Still, a respectful and absorbing page-turner.

Hannah’s new novel is an homage to the extraordinary courage and endurance of Frenchwomen during World War II.

In 1995, an elderly unnamed widow is moving into an Oregon nursing home on the urging of her controlling son, Julien, a surgeon. This trajectory is interrupted when she receives an invitation to return to France to attend a ceremony honoring passeurs: people who aided the escape of others during the war. Cut to spring, 1940: Viann has said goodbye to husband Antoine, who's off to hold the Maginot line against invading Germans. She returns to tending her small farm, Le Jardin, in the Loire Valley, teaching at the local school and coping with daughter Sophie’s adolescent rebellion. Soon, that world is upended: The Germans march into Paris and refugees flee south, overrunning Viann’s land.

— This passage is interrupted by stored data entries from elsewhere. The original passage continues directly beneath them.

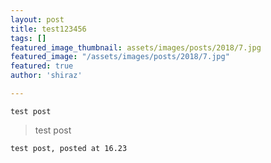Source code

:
 ```yaml
---
layout: post
title: test123456
tags: []
featured_image_thumbnail: assets/images/posts/2018/7.jpg
featured_image: "/assets/images/posts/2018/7.jpg"
featured: true
author: 'shiraz'

---
```

    test post

> test post

    test post, posted at 16.23

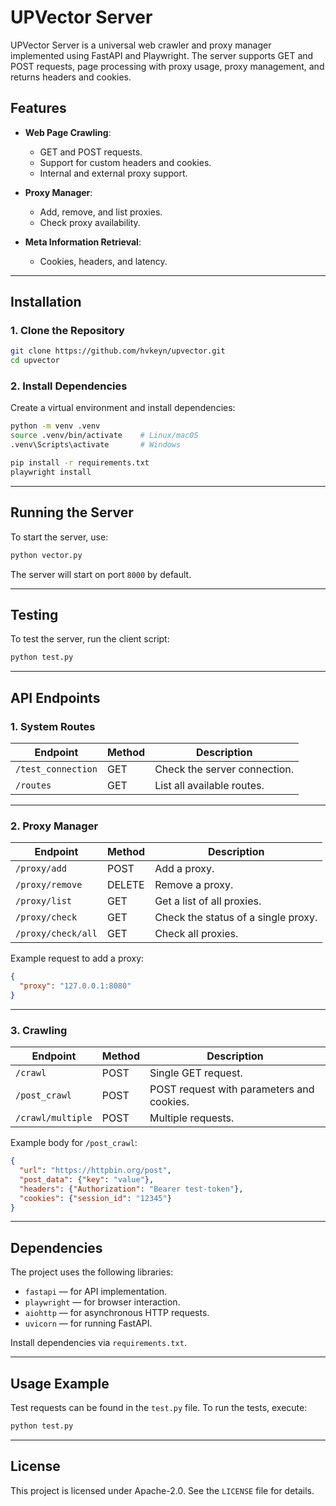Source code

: 
# UPVector Server

UPVector Server is a universal web crawler and proxy manager implemented using FastAPI and Playwright. The server supports GET and POST requests, page processing with proxy usage, proxy management, and returns headers and cookies.

## Features

- **Web Page Crawling**:
  - GET and POST requests.
  - Support for custom headers and cookies.
  - Internal and external proxy support.

- **Proxy Manager**:
  - Add, remove, and list proxies.
  - Check proxy availability.

- **Meta Information Retrieval**:
  - Cookies, headers, and latency.

---

## Installation

### 1. Clone the Repository

```bash
git clone https://github.com/hvkeyn/upvector.git
cd upvector
```

### 2. Install Dependencies

Create a virtual environment and install dependencies:

```bash
python -m venv .venv
source .venv/bin/activate    # Linux/macOS
.venv\Scripts\activate       # Windows

pip install -r requirements.txt
playwright install
```

---

## Running the Server

To start the server, use:

```bash
python vector.py
```

The server will start on port `8000` by default.

---

## Testing

To test the server, run the client script:

```bash
python test.py
```

---

## API Endpoints

### 1. System Routes

| Endpoint            | Method | Description                              |
|---------------------|--------|------------------------------------------|
| `/test_connection`  | GET    | Check the server connection.             |
| `/routes`           | GET    | List all available routes.               |

---

### 2. Proxy Manager

| Endpoint            | Method | Description                              |
|---------------------|--------|------------------------------------------|
| `/proxy/add`        | POST   | Add a proxy.                             |
| `/proxy/remove`     | DELETE | Remove a proxy.                          |
| `/proxy/list`       | GET    | Get a list of all proxies.               |
| `/proxy/check`      | GET    | Check the status of a single proxy.      |
| `/proxy/check/all`  | GET    | Check all proxies.                       |

Example request to add a proxy:
```json
{
  "proxy": "127.0.0.1:8080"
}
```

---

### 3. Crawling

| Endpoint            | Method | Description                              |
|---------------------|--------|------------------------------------------|
| `/crawl`            | POST   | Single GET request.                      |
| `/post_crawl`       | POST   | POST request with parameters and cookies.|
| `/crawl/multiple`   | POST   | Multiple requests.                       |

Example body for `/post_crawl`:
```json
{
  "url": "https://httpbin.org/post",
  "post_data": {"key": "value"},
  "headers": {"Authorization": "Bearer test-token"},
  "cookies": {"session_id": "12345"}
}
```

---

## Dependencies

The project uses the following libraries:

- `fastapi` — for API implementation.
- `playwright` — for browser interaction.
- `aiohttp` — for asynchronous HTTP requests.
- `uvicorn` — for running FastAPI.

Install dependencies via `requirements.txt`.

---

## Usage Example

Test requests can be found in the `test.py` file. To run the tests, execute:

```bash
python test.py
```

---

## License

This project is licensed under Apache-2.0. See the `LICENSE` file for details.
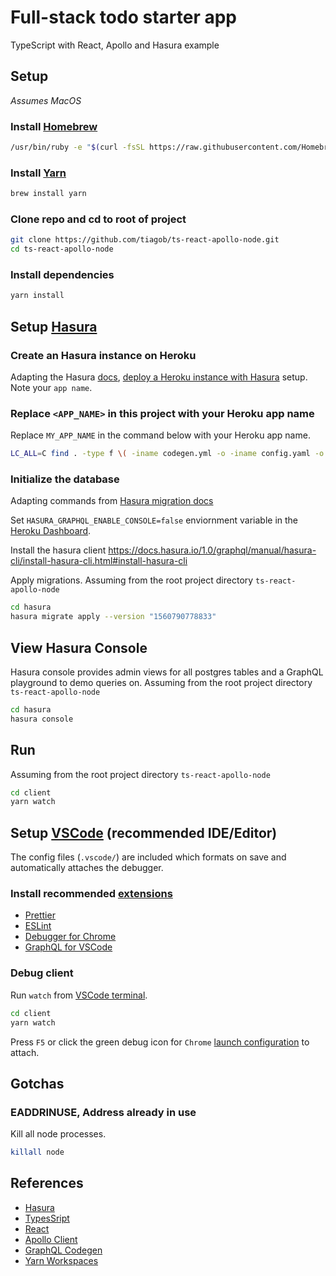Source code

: # Full-stack todo starter app

TypeScript with React, Apollo and Hasura example

## Setup

_Assumes MacOS_

### Install [Homebrew](https://brew.sh/)

```bash
/usr/bin/ruby -e "$(curl -fsSL https://raw.githubusercontent.com/Homebrew/install/master/install)"
```

### Install [Yarn](https://yarnpkg.com/)

```bash
brew install yarn
```

### Clone repo and cd to root of project

```bash
git clone https://github.com/tiagob/ts-react-apollo-node.git
cd ts-react-apollo-node
```

### Install dependencies

```bash
yarn install
```

## Setup [Hasura](https://hasura.io/)

### Create an Hasura instance on Heroku

Adapting the Hasura [docs](https://docs.hasura.io/1.0/graphql/manual/getting-started/heroku-simple.html), [deploy a Heroku instance with Hasura](https://heroku.com/deploy?template=https://github.com/hasura/graphql-engine-heroku) setup. Note your `app name`.

### Replace `<APP_NAME>` in this project with your Heroku app name

Replace `MY_APP_NAME` in the command below with your Heroku app name.

```bash
LC_ALL=C find . -type f \( -iname codegen.yml -o -iname config.yaml -o -iname App.tsx \) -exec sed -i '' s/\<APP_NAME\>/MY_APP_NAME/ {} +
```

### Initialize the database

Adapting commands from [Hasura migration docs](https://docs.hasura.io/1.0/graphql/manual/migrations/new-database.html)

Set `HASURA_GRAPHQL_ENABLE_CONSOLE=false` enviornment variable in the [Heroku Dashboard](https://devcenter.heroku.com/articles/config-vars#using-the-heroku-dashboard).

Install the hasura client
https://docs.hasura.io/1.0/graphql/manual/hasura-cli/install-hasura-cli.html#install-hasura-cli

Apply migrations. Assuming from the root project directory `ts-react-apollo-node`

```bash
cd hasura
hasura migrate apply --version "1560790778833"
```

## View Hasura Console

Hasura console provides admin views for all postgres tables and a GraphQL playground to demo queries on. Assuming from the root project directory `ts-react-apollo-node`

```bash
cd hasura
hasura console
```

## Run

Assuming from the root project directory `ts-react-apollo-node`

```bash
cd client
yarn watch
```

## Setup [VSCode](https://code.visualstudio.com/) (recommended IDE/Editor)

The config files (`.vscode/`) are included which formats on save and automatically attaches the debugger.

### Install recommended [extensions](https://code.visualstudio.com/docs/editor/extension-gallery)

- [Prettier](https://marketplace.visualstudio.com/items?itemName=esbenp.prettier-vscode)
- [ESLint](https://marketplace.visualstudio.com/items?itemName=dbaeumer.vscode-eslint)
- [Debugger for Chrome](https://marketplace.visualstudio.com/items?itemName=msjsdiag.debugger-for-chrome)
- [GraphQL for VSCode](https://marketplace.visualstudio.com/items?itemName=kumar-harsh.graphql-for-vscode)

### Debug client

Run `watch` from [VSCode terminal](https://code.visualstudio.com/docs/editor/integrated-terminal).

```bash
cd client
yarn watch
```

Press `F5` or click the green debug icon for `Chrome` [launch configuration](https://code.visualstudio.com/docs/editor/debugging#_launch-configurations) to attach.

## Gotchas

### EADDRINUSE, Address already in use

Kill all node processes.

```bash
killall node
```

## References

- [Hasura](https://hasura.io/)
- [TypesSript](https://www.typescriptlang.org/)
- [React](https://reactjs.org/)
- [Apollo Client](https://www.apollographql.com/docs/react/)
- [GraphQL Codegen](https://graphql-code-generator.com/docs/getting-started/)
- [Yarn Workspaces](https://yarnpkg.com/lang/en/docs/workspaces/)
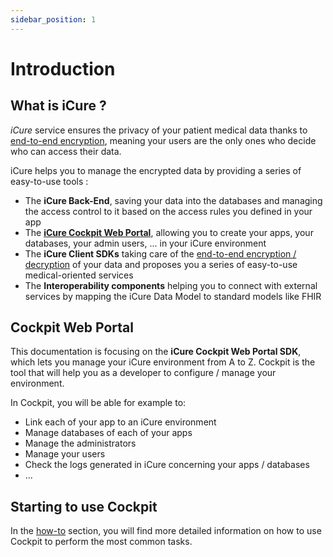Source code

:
```yaml
---
sidebar_position: 1
---
```


# Introduction

## What is iCure ?

*iCure* service ensures the privacy of your patient medical data thanks to [end-to-end encryption](explanations/encryption/introduction.mdx),
meaning your users are the only ones who decide who can access their data.

iCure helps you to manage the encrypted data by providing a series of easy-to-use tools :
- The **iCure Back-End**, saving your data into the databases and managing the access control to it based on the access
  rules you defined in your app
- The [**iCure Cockpit Web Portal**](../cockpit/intro), allowing you to create your apps, your databases,
  your admin users, ... in your iCure environment
- The **iCure Client SDKs** taking care of the [end-to-end encryption / decryption](explanations/encryption/introduction.mdx)
  of your data and proposes you a series of easy-to-use medical-oriented services
- The **Interoperability components** helping you to connect with external services by mapping the iCure Data Model to
  standard models like FHIR

## Cockpit Web Portal
This documentation is focusing on the **iCure Cockpit Web Portal SDK**, which lets you manage your iCure environment from 
A to Z.
Cockpit is the tool that will help you as a developer to configure / manage your environment. 

In Cockpit, you will be able for example to: 
- Link each of your app to an iCure environment
- Manage databases of each of your apps
- Manage the administrators
- Manage your users
- Check the logs generated in iCure concerning your apps / databases
- ...

## Starting to use Cockpit

In the [how-to](/sdks/how-to/index) section, you will find more detailed information on how to use Cockpit to perform the most common tasks.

Her long-estranged younger sister, Isabelle, who has been kicked out of multiple convent schools, is sent to Le Jardin by Julien, their father in Paris, a drunken, decidedly unpaternal Great War veteran. As the depredations increase in the occupied zone—food rationing, systematic looting, and the billeting of a German officer, Capt. Beck, at Le Jardin—Isabelle’s outspokenness is a liability. She joins the Resistance, volunteering for dangerous duty: shepherding downed Allied airmen across the Pyrenees to Spain. Code-named the Nightingale, Isabelle will rescue many before she's captured. Meanwhile, Viann’s journey from passive to active resistance is less dramatic but no less wrenching. Hannah vividly demonstrates how the Nazis, through starvation, intimidation and barbarity both casual and calculated, demoralized the French, engineering a community collapse that enabled the deportations and deaths of more than 70,000 Jews. Hannah’s proven storytelling skills are ideally suited to depicting such cataclysmic events, but her tendency to sentimentalize undermines the gravitas of this tale.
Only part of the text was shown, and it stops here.